SECTION 4.2 Representations and Warranties of Purchaser. Purchaser
represents and warrants to each Stockholder as follows:
(a) Purchaser is a corporation duly organized, validly existing and in
good standing under the laws of the State of Delaware. Purchaser has the
requisite corporate power and authority to enter into and deliver this Agreement
and to carry out its obligations hereunder. The execution and delivery of this
Agreement and the consummation of the transactions contemplated hereby have been
duly authorized by Purchaser and no other proceedings on the part of Purchaser
are necessary to authorize this Agreement and the consummation of the
transactions contemplated hereby. This Agreement has been duly executed and
delivered by Purchaser and, assuming its due authorization, execution and
delivery by each Stockholder, is a legal, valid and binding obligation of
Purchaser, enforceable against Purchaser in accordance with its terms.

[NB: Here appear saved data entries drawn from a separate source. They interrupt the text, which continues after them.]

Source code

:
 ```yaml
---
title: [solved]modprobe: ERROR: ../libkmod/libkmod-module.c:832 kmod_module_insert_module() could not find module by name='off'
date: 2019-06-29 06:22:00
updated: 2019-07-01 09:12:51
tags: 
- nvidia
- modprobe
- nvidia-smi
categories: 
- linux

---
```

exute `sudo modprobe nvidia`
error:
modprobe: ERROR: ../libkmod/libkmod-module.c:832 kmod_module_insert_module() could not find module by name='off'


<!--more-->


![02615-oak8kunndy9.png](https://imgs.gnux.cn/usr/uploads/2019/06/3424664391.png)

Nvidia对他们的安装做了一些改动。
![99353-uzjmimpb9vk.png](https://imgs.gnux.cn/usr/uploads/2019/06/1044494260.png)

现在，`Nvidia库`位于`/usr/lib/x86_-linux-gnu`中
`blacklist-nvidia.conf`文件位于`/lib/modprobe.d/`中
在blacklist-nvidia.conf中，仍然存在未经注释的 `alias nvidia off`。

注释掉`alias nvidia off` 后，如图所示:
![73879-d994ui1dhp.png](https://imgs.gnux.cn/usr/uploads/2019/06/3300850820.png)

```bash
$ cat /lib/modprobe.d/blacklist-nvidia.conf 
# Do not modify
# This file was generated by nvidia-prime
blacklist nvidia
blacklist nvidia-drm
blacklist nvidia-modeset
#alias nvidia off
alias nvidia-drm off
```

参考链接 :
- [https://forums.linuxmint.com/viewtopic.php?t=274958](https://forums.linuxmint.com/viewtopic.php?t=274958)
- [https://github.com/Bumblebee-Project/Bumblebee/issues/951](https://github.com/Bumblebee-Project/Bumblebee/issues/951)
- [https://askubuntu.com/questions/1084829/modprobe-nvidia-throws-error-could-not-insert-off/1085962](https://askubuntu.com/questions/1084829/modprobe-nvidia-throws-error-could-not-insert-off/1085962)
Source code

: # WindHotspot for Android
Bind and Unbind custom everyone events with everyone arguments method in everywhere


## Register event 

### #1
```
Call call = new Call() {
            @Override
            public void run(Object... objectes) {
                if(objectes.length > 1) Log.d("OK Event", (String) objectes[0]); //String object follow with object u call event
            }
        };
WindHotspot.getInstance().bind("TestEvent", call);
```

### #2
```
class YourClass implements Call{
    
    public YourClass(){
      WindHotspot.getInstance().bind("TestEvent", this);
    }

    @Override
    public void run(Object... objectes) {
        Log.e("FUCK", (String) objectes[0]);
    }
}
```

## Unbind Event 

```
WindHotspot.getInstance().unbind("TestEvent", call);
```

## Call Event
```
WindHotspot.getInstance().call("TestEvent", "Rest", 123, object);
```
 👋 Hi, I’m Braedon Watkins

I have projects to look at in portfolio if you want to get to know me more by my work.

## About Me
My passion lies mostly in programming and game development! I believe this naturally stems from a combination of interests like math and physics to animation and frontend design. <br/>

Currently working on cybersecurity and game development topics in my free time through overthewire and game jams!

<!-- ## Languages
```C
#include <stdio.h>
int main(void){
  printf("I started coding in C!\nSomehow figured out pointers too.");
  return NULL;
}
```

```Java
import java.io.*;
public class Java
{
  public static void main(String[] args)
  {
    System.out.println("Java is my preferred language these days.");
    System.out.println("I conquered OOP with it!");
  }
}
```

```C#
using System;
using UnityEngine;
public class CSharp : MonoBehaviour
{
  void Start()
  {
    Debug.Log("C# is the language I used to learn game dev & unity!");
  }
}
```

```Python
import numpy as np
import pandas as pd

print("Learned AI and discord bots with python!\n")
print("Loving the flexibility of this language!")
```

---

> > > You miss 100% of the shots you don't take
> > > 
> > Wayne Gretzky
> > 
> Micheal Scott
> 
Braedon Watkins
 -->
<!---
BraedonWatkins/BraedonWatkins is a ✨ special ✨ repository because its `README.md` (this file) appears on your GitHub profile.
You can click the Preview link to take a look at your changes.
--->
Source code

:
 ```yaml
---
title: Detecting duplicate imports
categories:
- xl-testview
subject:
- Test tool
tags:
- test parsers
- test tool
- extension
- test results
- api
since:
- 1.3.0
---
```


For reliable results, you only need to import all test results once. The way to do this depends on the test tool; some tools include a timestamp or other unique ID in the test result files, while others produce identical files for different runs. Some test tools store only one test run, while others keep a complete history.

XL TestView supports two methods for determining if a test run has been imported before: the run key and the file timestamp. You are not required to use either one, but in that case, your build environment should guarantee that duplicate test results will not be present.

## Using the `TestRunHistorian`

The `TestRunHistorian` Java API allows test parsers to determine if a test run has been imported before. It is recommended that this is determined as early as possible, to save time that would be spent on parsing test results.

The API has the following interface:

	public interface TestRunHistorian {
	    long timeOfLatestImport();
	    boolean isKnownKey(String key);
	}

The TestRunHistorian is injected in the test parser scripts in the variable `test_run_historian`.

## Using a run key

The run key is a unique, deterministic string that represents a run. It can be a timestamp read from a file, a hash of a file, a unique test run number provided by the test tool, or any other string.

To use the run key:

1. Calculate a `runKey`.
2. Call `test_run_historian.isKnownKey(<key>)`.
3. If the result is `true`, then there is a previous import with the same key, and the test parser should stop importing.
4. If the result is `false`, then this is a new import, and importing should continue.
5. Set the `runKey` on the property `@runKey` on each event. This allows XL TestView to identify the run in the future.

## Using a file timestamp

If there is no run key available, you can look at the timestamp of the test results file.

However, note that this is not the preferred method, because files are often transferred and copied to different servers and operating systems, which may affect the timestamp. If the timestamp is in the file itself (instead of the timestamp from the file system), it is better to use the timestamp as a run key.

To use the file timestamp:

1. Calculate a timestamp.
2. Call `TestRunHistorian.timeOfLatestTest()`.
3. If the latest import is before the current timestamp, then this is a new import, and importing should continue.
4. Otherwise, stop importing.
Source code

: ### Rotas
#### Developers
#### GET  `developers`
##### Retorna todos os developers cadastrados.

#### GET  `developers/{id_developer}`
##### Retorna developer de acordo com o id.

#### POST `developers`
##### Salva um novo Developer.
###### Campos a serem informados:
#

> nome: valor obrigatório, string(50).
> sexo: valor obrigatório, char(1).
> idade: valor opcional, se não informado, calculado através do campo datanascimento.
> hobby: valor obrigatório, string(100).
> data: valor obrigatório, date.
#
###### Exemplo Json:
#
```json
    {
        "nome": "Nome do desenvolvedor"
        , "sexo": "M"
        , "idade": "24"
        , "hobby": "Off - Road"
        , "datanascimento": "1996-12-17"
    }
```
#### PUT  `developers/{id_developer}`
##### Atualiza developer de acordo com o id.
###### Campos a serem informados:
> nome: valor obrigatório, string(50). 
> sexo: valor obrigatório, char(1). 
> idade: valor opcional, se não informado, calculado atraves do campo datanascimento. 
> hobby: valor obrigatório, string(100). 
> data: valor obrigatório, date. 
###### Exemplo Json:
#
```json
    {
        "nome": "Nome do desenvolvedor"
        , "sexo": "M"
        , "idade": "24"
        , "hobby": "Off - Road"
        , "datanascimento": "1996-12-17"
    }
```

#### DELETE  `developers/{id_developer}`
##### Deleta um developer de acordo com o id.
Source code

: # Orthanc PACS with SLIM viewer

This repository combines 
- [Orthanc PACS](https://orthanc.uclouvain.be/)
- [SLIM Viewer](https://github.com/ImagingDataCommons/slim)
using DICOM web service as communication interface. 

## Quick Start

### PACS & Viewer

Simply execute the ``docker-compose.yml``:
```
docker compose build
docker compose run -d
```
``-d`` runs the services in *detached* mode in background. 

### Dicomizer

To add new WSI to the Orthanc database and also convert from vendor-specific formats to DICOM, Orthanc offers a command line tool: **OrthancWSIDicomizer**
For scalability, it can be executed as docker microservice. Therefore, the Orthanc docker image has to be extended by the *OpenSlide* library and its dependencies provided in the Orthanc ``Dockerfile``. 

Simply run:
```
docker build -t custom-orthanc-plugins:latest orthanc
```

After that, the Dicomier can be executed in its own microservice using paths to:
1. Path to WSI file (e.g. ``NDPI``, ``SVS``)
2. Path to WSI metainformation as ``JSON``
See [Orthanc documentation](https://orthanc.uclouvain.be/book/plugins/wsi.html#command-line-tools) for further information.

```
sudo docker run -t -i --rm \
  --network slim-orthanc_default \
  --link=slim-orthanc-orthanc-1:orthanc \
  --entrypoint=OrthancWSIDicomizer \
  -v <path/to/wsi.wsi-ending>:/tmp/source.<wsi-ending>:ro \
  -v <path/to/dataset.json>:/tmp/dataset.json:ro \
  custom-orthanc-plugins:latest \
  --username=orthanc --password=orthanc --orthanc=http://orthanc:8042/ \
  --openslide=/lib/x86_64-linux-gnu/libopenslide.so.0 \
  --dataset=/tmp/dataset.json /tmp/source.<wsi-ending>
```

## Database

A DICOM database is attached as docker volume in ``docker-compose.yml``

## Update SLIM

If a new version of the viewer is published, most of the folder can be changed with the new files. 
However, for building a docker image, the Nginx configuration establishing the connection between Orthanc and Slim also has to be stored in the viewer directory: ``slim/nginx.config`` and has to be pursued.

(b) The execution and delivery of this Agreement by Purchaser do not,
and the performance of this Agreement by Purchaser will not, (i) conflict with
or violate the Certificate of Incorporation or By-laws of Purchaser, (ii)
conflict with or violate any Laws of any Governmental Authority applicable to
Purchaser or by which any of its assets are bound (subject to the required
consents referenced in Section 4.2(c)), or (iii) conflict with, result in any
breach of or constitute a default (or an event that with notice or lapse of time
or both would become a default) under, or give to others any rights of
termination, amendment, acceleration or cancellation of, or require payment
under, or result in the creation of any Encumbrance on any of the assets of
Purchaser pursuant to any contract or other instrument to which Purchaser is a
party or by which Purchaser or any of its assets are bound, except for any
thereof that could not reasonably be expected to impair the ability of Purchaser
to perform its obligations hereunder.
(c) The execution and deliver of this Agreement by Purchaser do not,
and the performance of this Agreement by Purchaser will not, require Purchaser
to obtain any consent, approval, authorization or permit of, or to make any
filing with or notification to, any Governmental Authority based on any Laws of
any Governmental Authority, except (i) the Exchange Act and the HSR Act; and
(ii) where the failure to obtain such consents, approvals, authorizations or
permits, or to make such filings or notifications, could not reasonably be
expected to impair the ability of Purchaser to perform its obligations
hereunder.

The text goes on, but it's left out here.